In the material below, list every line carrying the string "kill".

• • •

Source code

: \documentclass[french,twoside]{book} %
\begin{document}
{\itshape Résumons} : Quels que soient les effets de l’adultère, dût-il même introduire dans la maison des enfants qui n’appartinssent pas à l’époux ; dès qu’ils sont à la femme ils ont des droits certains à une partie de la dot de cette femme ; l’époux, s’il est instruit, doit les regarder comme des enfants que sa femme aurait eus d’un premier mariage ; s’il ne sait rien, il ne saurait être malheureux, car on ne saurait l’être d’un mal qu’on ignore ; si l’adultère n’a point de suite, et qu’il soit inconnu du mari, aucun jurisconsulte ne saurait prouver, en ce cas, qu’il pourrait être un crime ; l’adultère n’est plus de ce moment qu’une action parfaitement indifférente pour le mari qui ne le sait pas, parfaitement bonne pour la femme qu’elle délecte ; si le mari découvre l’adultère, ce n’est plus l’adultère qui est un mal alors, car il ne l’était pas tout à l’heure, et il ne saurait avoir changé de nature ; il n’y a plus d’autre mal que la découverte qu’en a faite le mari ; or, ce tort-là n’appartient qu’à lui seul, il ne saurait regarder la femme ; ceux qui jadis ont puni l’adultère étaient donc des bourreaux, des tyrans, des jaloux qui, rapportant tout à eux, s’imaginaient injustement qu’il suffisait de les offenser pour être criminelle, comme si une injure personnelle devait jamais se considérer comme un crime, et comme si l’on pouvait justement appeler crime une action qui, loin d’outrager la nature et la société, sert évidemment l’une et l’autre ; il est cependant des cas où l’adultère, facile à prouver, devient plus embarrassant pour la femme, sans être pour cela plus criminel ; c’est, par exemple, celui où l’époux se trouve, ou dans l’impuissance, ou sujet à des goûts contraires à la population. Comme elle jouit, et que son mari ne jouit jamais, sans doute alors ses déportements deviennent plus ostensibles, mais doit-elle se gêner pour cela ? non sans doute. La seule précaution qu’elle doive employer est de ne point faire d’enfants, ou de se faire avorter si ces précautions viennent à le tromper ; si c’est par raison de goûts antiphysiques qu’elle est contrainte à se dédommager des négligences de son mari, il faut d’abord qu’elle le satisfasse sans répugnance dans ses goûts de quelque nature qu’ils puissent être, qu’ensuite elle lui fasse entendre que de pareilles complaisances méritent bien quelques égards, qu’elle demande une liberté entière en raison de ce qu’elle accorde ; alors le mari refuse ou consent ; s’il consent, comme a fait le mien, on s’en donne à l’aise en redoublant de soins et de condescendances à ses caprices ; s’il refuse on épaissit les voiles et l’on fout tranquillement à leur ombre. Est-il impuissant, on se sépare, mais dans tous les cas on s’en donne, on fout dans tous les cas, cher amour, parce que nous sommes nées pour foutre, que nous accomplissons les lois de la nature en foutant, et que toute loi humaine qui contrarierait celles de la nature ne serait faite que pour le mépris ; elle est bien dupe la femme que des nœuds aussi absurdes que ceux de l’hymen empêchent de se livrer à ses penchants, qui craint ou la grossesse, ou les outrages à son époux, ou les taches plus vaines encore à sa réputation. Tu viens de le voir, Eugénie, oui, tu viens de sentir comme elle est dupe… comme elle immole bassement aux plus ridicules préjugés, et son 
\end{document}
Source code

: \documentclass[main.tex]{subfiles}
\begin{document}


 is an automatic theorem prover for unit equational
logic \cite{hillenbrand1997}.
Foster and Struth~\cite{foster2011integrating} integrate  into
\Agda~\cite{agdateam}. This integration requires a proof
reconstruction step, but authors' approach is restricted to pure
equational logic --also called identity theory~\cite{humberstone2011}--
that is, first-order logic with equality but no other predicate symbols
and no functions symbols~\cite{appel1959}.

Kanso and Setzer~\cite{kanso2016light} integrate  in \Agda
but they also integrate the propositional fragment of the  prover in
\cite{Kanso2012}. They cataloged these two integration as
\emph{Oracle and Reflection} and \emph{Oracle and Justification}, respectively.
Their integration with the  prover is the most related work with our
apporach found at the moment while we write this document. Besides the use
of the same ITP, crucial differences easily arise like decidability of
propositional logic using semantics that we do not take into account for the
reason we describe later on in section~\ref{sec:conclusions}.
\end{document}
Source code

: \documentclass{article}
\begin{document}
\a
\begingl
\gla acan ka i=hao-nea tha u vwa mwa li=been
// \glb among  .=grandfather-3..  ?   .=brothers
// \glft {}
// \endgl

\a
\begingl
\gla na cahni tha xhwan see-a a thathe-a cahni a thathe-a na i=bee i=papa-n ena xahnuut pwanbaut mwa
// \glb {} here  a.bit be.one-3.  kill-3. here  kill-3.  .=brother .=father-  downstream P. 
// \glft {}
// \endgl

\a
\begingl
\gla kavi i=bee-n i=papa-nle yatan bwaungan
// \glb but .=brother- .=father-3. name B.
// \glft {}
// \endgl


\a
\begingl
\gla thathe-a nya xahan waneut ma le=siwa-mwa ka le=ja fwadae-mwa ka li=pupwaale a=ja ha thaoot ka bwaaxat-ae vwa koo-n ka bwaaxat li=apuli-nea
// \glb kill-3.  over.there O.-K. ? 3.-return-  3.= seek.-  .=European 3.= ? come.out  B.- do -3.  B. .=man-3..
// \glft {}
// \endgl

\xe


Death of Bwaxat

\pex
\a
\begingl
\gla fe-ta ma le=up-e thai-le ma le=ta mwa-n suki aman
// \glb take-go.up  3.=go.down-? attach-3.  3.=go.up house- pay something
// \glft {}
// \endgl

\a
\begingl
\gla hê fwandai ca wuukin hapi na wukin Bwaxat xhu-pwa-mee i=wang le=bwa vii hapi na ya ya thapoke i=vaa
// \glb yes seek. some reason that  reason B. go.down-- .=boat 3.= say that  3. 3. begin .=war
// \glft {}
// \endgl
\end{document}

• • •

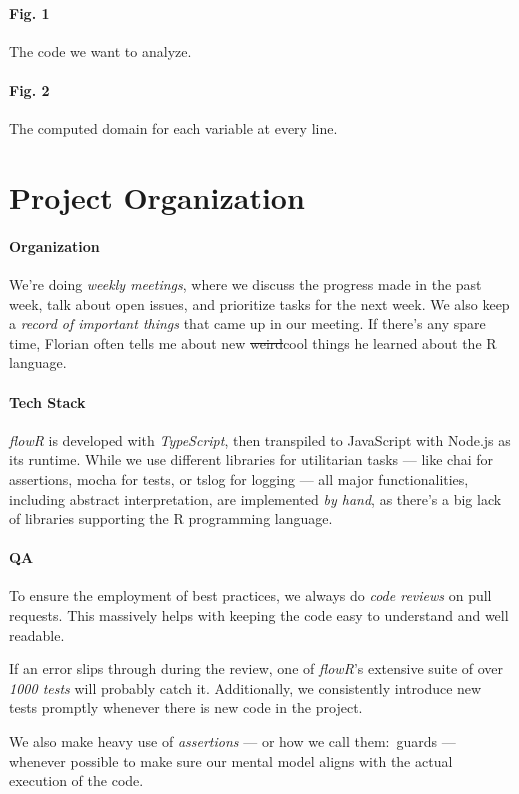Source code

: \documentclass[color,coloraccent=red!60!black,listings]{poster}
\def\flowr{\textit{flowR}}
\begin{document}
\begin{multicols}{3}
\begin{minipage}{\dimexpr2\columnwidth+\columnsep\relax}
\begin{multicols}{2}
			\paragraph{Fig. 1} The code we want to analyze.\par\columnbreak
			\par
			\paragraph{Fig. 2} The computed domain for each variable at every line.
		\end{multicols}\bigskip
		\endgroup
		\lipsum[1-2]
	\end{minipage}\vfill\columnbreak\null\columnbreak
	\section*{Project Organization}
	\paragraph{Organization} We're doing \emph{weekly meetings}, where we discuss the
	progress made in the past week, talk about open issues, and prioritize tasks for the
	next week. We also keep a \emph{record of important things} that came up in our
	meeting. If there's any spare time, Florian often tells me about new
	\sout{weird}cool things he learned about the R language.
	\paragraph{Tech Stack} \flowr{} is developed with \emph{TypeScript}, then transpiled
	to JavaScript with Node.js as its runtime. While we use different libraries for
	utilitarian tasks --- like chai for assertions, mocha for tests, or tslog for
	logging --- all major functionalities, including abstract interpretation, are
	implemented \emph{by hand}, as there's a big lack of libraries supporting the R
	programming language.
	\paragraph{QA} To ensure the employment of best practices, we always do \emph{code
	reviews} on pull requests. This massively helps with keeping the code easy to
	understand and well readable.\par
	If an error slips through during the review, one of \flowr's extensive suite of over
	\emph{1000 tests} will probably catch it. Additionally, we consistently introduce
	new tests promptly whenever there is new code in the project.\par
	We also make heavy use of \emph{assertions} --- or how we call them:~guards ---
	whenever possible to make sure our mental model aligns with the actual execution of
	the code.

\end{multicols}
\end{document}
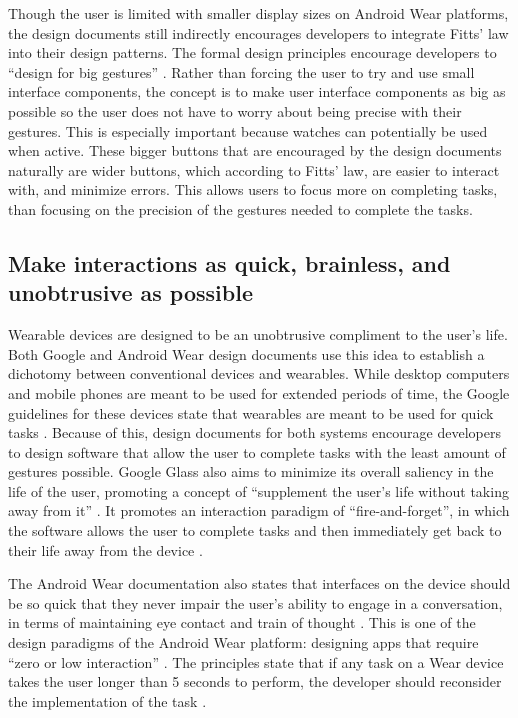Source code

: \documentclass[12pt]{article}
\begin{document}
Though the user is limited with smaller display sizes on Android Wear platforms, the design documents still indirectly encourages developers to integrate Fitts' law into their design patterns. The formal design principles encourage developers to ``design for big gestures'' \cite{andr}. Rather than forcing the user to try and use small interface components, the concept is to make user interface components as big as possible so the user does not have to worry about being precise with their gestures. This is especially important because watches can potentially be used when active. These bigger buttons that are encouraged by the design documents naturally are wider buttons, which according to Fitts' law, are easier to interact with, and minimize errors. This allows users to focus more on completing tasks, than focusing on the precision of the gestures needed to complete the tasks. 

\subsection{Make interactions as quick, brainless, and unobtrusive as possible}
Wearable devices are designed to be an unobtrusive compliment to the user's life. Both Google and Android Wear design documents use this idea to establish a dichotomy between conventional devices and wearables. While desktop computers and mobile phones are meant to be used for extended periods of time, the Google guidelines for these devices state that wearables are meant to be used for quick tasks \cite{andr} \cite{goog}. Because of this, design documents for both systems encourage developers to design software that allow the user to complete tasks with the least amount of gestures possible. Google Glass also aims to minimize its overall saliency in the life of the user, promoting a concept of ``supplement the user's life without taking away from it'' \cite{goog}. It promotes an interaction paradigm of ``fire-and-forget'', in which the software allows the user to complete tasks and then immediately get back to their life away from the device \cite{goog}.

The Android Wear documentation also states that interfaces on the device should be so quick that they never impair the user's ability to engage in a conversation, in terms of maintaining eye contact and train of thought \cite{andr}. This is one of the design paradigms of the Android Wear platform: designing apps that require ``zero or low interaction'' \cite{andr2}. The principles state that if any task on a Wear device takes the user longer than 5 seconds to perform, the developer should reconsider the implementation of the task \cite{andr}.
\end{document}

• • •

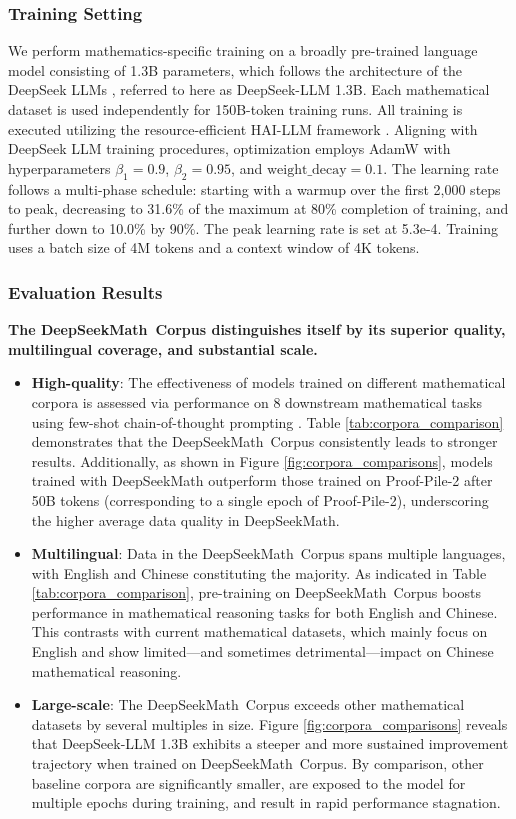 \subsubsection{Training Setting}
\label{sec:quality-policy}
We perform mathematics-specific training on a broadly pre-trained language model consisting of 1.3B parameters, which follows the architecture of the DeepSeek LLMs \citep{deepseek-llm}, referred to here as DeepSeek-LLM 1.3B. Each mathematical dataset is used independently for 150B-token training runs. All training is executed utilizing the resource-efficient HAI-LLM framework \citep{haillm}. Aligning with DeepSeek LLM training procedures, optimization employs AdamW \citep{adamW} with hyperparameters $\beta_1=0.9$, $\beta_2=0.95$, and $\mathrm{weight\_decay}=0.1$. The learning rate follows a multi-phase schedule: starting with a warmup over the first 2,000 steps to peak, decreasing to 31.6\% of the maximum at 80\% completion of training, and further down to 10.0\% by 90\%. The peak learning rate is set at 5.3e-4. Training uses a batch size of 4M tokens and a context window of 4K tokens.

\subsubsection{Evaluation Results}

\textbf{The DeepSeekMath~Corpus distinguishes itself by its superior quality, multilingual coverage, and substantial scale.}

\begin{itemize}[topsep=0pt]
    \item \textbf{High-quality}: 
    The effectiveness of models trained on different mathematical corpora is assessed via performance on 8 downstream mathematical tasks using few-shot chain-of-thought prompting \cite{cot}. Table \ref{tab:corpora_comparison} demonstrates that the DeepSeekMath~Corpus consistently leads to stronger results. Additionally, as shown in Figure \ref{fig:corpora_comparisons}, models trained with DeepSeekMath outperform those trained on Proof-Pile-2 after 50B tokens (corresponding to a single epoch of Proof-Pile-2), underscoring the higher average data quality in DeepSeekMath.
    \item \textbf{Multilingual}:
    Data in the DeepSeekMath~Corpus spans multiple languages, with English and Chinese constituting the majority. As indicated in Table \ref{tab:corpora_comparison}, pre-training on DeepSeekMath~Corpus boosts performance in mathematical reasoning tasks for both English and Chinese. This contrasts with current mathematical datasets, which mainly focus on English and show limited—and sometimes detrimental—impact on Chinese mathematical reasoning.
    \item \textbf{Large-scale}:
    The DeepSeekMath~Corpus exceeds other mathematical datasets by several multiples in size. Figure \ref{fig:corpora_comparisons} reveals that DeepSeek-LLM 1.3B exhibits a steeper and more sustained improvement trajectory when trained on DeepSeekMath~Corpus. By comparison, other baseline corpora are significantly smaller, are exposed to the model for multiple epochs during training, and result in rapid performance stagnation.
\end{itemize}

• • •

• **RESPONSE**:
// \glb {} here  a.bit be.one-3.  kill-3. here  kill-3.  .=brother .=father-  downstream P. 
// \glb kill-3.  over.there O.-K. ? 3.-return-  3.= seek.-  .=European 3.= ? come.out  B.- do -3.  B. .=man-3..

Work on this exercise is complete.